(Supplied data)
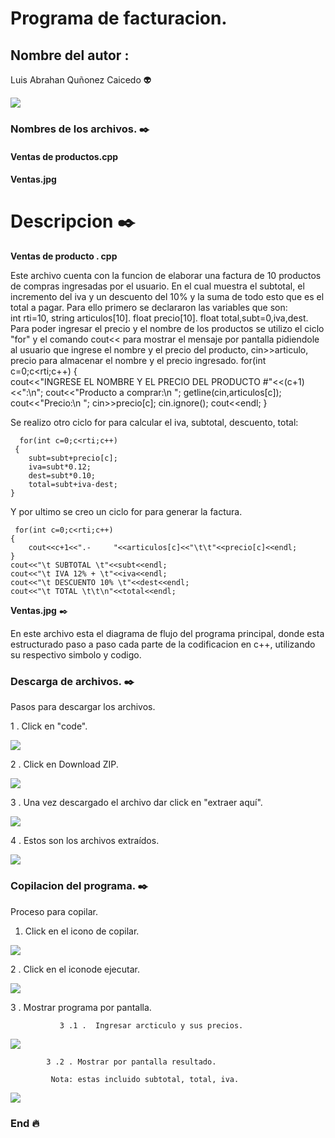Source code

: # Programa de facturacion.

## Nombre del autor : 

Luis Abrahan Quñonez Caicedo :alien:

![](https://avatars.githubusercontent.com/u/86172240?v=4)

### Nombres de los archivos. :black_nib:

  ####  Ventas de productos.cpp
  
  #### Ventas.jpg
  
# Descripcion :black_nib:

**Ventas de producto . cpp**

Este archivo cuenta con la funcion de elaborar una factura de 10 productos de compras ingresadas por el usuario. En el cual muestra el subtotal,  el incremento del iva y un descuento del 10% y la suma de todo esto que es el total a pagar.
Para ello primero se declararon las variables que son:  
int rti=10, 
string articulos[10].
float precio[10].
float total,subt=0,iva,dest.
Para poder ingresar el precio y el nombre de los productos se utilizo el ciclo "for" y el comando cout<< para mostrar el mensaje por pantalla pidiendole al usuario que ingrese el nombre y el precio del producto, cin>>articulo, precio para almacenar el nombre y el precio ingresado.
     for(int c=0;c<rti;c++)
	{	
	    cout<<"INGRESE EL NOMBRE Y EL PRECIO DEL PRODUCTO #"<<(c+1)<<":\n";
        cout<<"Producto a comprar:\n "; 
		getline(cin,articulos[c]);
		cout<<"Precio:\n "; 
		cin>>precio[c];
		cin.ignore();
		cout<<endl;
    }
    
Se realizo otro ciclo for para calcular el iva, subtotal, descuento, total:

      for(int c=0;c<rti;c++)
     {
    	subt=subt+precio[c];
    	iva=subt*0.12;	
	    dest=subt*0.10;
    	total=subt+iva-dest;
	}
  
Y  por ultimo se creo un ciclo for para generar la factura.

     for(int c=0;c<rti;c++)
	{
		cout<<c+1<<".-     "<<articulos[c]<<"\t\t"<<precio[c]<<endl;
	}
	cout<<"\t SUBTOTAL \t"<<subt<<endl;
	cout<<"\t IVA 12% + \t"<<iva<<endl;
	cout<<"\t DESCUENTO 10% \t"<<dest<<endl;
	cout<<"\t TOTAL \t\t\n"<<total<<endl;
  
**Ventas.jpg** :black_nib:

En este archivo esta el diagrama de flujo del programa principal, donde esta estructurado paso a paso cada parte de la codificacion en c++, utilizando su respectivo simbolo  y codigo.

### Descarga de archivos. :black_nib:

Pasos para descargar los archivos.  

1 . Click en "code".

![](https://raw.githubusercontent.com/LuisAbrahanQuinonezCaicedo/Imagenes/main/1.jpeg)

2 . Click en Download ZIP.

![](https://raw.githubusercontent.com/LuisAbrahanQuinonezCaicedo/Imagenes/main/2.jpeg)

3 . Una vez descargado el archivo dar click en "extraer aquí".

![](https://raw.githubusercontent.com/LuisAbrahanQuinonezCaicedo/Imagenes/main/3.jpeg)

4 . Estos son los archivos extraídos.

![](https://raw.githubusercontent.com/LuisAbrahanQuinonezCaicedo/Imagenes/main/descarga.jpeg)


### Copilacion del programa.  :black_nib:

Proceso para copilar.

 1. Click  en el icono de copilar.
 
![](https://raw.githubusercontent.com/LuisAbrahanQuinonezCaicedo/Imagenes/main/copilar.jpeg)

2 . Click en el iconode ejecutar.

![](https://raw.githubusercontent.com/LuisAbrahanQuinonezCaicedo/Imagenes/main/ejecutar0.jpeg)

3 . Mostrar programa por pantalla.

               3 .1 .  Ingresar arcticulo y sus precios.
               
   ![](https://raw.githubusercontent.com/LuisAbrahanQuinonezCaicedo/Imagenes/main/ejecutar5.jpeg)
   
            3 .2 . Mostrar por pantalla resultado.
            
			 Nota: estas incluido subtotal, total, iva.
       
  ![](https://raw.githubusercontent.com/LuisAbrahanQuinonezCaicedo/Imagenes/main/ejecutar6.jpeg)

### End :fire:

(Problem details) Reproduce every line above that contains the string "articulos".

(Answer space)
string articulos[10].
		getline(cin,articulos[c]);
		cout<<c+1<<".-     "<<articulos[c]<<"\t\t"<<precio[c]<<endl;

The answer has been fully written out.